In exchange for a release of claims by the purchasers, Chrysler reimbursed the “full purchase price” of the “lemon” vehicles, which included sales, use and U-Drive It tax. Chrysler then sought a refund of these taxes from the Department on the basis that same was paid to the Department by the purchasers which Chrysler reimbursed.
The Board held that the Department properly denied Chrysler’s refund claims. The Board stated that KRS 134.580, a general refund statute, only allows refunds to taxpayers for “overpayment of tax and any payment where no tax was due,” and held that Chrysler was not the taxpayer nor did it assert that taxes were not due or overpaid.

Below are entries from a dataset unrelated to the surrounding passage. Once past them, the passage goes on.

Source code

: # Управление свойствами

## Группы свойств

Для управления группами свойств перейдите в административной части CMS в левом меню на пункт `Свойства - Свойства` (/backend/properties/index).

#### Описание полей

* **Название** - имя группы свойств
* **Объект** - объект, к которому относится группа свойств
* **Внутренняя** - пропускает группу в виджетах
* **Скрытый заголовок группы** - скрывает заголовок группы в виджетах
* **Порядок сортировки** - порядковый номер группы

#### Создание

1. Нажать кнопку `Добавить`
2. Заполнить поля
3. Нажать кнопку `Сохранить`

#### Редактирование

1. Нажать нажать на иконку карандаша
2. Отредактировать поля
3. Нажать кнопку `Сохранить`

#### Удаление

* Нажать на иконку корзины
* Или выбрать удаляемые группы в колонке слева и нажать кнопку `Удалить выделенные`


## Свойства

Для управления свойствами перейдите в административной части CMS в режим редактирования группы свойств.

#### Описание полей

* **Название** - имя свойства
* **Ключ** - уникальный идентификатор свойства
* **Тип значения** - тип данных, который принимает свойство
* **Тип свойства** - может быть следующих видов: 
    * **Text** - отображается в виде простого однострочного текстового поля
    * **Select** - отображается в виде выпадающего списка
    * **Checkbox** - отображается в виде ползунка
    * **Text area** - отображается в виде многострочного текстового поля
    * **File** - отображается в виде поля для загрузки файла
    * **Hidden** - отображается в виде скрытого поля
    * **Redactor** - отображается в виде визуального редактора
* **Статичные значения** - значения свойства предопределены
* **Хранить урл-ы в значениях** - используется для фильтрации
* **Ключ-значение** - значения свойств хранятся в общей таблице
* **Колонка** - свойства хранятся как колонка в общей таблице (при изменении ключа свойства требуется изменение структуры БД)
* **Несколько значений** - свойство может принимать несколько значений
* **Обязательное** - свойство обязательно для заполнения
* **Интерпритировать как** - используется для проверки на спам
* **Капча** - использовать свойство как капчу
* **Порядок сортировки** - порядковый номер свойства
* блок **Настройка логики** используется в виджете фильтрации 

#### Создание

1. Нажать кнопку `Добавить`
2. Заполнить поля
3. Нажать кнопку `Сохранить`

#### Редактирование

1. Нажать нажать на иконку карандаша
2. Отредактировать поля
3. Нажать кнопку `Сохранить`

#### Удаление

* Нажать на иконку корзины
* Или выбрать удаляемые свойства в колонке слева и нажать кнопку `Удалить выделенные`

KRS 138.460(10) provides that, “where a manufacturer refunds the retail purchase price or replaces a new motor vehicle for the purchaser within ninety (90) days because of malfunction or defect, the purchaser shall be entitled to a refund of the amount of motor vehicle usage tax received by the department as a result of the first titling or registration….” KRS 138.460(11) provides that “when a dealer or manufacturer refunds the retail purchase price or replaces a motor vehicle for the purchaser as a result of formal arbitration or litigation, or in the case of a manufacturer, because ordered to do so by a dispute resolution system…the purchaser shall be entitled to a refund of the amount of motor vehicle usage tax received by the department as a result of the titling or registration.”
The Board held that: (1) Chrysler entered into refund agreements with purchasers after ninety (90) days from the original sale; (2) such agreements were not “ordered” or a result of formal arbitration or litigation; and (3) Chrysler did not refund the full purchase price (e.g., no deduction for purchaser’s use). The Board also rejected Chrysler’s argument that it should be considered the “purchaser” within the meaning of KRS 138.460 because it “repurchased” the vehicle when it was returned.
With regard to the U-Drive It tax, the Board held that KRS 134.580 allows for an appeal of assessed tax against the agency administering the tax. Since the U-Drive It tax is paid to the Department of Transportation, the Board held that the Department lacked authority to refund it in the event that a refund would be due.